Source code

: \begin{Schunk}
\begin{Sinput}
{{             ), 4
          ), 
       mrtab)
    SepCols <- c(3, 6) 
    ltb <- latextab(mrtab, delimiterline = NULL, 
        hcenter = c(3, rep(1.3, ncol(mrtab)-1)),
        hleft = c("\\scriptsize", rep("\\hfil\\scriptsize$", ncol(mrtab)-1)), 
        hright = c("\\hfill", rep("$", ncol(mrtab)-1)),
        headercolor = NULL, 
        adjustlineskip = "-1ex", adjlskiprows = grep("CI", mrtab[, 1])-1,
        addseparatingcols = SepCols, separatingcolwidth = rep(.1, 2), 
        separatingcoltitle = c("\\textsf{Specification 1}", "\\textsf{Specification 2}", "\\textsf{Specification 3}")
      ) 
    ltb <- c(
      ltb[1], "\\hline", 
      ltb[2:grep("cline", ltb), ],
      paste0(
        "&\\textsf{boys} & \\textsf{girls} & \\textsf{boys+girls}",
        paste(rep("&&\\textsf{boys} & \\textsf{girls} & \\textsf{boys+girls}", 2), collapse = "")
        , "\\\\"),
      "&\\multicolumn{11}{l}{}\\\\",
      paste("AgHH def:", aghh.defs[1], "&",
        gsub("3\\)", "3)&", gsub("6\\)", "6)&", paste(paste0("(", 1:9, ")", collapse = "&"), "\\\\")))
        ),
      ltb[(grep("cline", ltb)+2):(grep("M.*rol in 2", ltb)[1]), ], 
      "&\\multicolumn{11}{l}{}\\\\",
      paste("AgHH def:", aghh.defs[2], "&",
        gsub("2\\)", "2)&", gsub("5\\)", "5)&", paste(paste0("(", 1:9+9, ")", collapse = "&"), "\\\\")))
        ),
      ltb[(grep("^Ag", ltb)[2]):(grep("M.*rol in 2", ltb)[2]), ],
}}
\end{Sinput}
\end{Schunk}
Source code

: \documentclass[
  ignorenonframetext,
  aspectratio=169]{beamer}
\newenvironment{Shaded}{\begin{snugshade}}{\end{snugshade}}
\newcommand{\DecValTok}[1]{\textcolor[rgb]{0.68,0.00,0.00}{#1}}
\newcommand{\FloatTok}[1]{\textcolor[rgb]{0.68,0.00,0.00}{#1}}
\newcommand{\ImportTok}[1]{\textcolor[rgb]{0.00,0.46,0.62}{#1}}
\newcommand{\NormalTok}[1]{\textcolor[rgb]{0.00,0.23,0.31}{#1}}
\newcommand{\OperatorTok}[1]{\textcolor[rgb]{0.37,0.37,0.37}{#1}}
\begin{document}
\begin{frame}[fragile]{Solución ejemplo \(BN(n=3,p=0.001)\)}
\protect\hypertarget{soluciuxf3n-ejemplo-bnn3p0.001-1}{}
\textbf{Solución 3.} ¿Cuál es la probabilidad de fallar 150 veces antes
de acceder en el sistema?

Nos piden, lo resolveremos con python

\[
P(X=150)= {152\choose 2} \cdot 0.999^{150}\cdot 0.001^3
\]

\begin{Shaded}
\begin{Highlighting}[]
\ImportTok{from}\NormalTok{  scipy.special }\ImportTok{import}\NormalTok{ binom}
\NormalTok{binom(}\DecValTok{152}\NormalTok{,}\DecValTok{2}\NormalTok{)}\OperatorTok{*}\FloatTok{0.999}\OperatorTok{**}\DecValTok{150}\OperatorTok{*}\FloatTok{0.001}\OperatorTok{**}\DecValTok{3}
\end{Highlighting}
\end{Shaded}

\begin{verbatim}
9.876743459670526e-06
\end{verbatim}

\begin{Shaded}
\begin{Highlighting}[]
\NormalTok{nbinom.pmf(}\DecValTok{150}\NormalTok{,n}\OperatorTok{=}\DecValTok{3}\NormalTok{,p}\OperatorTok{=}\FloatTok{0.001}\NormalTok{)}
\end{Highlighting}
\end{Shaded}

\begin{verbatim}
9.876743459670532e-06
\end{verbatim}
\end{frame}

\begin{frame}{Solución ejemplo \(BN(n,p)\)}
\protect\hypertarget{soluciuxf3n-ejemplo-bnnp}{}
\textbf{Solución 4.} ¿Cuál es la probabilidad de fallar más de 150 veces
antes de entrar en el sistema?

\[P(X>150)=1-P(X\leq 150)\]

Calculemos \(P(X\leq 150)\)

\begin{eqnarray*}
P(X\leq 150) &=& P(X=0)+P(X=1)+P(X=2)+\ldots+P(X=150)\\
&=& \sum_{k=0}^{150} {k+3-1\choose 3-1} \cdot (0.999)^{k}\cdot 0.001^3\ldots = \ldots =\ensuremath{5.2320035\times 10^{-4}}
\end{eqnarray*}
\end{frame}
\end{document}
::::::::::
Task details: Each entry above needs to be duplicated verbatim.

Task response:
Source code

: \begin{Schunk}
\begin{Sinput}
{{             ), 4
          ), 
       mrtab)
    SepCols <- c(3, 6) 
    ltb <- latextab(mrtab, delimiterline = NULL, 
        hcenter = c(3, rep(1.3, ncol(mrtab)-1)),
        hleft = c("\\scriptsize", rep("\\hfil\\scriptsize$", ncol(mrtab)-1)), 
        hright = c("\\hfill", rep("$", ncol(mrtab)-1)),
        headercolor = NULL, 
        adjustlineskip = "-1ex", adjlskiprows = grep("CI", mrtab[, 1])-1,
        addseparatingcols = SepCols, separatingcolwidth = rep(.1, 2), 
        separatingcoltitle = c("\\textsf{Specification 1}", "\\textsf{Specification 2}", "\\textsf{Specification 3}")
      ) 
    ltb <- c(
      ltb[1], "\\hline", 
      ltb[2:grep("cline", ltb), ],
      paste0(
        "&\\textsf{boys} & \\textsf{girls} & \\textsf{boys+girls}",
        paste(rep("&&\\textsf{boys} & \\textsf{girls} & \\textsf{boys+girls}", 2), collapse = "")
        , "\\\\"),
      "&\\multicolumn{11}{l}{}\\\\",
      paste("AgHH def:", aghh.defs[1], "&",
        gsub("3\\)", "3)&", gsub("6\\)", "6)&", paste(paste0("(", 1:9, ")", collapse = "&"), "\\\\")))
        ),
      ltb[(grep("cline", ltb)+2):(grep("M.*rol in 2", ltb)[1]), ], 
      "&\\multicolumn{11}{l}{}\\\\",
      paste("AgHH def:", aghh.defs[2], "&",
        gsub("2\\)", "2)&", gsub("5\\)", "5)&", paste(paste0("(", 1:9+9, ")", collapse = "&"), "\\\\")))
        ),
      ltb[(grep("^Ag", ltb)[2]):(grep("M.*rol in 2", ltb)[2]), ],
}}
\end{Sinput}
\end{Schunk}
Source code

: \documentclass[
  ignorenonframetext,
  aspectratio=169]{beamer}
\newenvironment{Shaded}{\begin{snugshade}}{\end{snugshade}}
\newcommand{\DecValTok}[1]{\textcolor[rgb]{0.68,0.00,0.00}{#1}}
\newcommand{\FloatTok}[1]{\textcolor[rgb]{0.68,0.00,0.00}{#1}}
\newcommand{\ImportTok}[1]{\textcolor[rgb]{0.00,0.46,0.62}{#1}}
\newcommand{\NormalTok}[1]{\textcolor[rgb]{0.00,0.23,0.31}{#1}}
\newcommand{\OperatorTok}[1]{\textcolor[rgb]{0.37,0.37,0.37}{#1}}
\begin{document}
\begin{frame}[fragile]{Solución ejemplo \(BN(n=3,p=0.001)\)}
\protect\hypertarget{soluciuxf3n-ejemplo-bnn3p0.001-1}{}
\textbf{Solución 3.} ¿Cuál es la probabilidad de fallar 150 veces antes
de acceder en el sistema?

Nos piden, lo resolveremos con python

\[
P(X=150)= {152\choose 2} \cdot 0.999^{150}\cdot 0.001^3
\]

\begin{Shaded}
\begin{Highlighting}[]
\ImportTok{from}\NormalTok{  scipy.special }\ImportTok{import}\NormalTok{ binom}
\NormalTok{binom(}\DecValTok{152}\NormalTok{,}\DecValTok{2}\NormalTok{)}\OperatorTok{*}\FloatTok{0.999}\OperatorTok{**}\DecValTok{150}\OperatorTok{*}\FloatTok{0.001}\OperatorTok{**}\DecValTok{3}
\end{Highlighting}
\end{Shaded}

\begin{verbatim}
9.876743459670526e-06
\end{verbatim}

\begin{Shaded}
\begin{Highlighting}[]
\NormalTok{nbinom.pmf(}\DecValTok{150}\NormalTok{,n}\OperatorTok{=}\DecValTok{3}\NormalTok{,p}\OperatorTok{=}\FloatTok{0.001}\NormalTok{)}
\end{Highlighting}
\end{Shaded}

\begin{verbatim}
9.876743459670532e-06
\end{verbatim}
\end{frame}

\begin{frame}{Solución ejemplo \(BN(n,p)\)}
\protect\hypertarget{soluciuxf3n-ejemplo-bnnp}{}
\textbf{Solución 4.} ¿Cuál es la probabilidad de fallar más de 150 veces
antes de entrar en el sistema?

\[P(X>150)=1-P(X\leq 150)\]

Calculemos \(P(X\leq 150)\)

\begin{eqnarray*}
P(X\leq 150) &=& P(X=0)+P(X=1)+P(X=2)+\ldots+P(X=150)\\
&=& \sum_{k=0}^{150} {k+3-1\choose 3-1} \cdot (0.999)^{k}\cdot 0.001^3\ldots = \ldots =\ensuremath{5.2320035\times 10^{-4}}
\end{eqnarray*}
\end{frame}
\end{document}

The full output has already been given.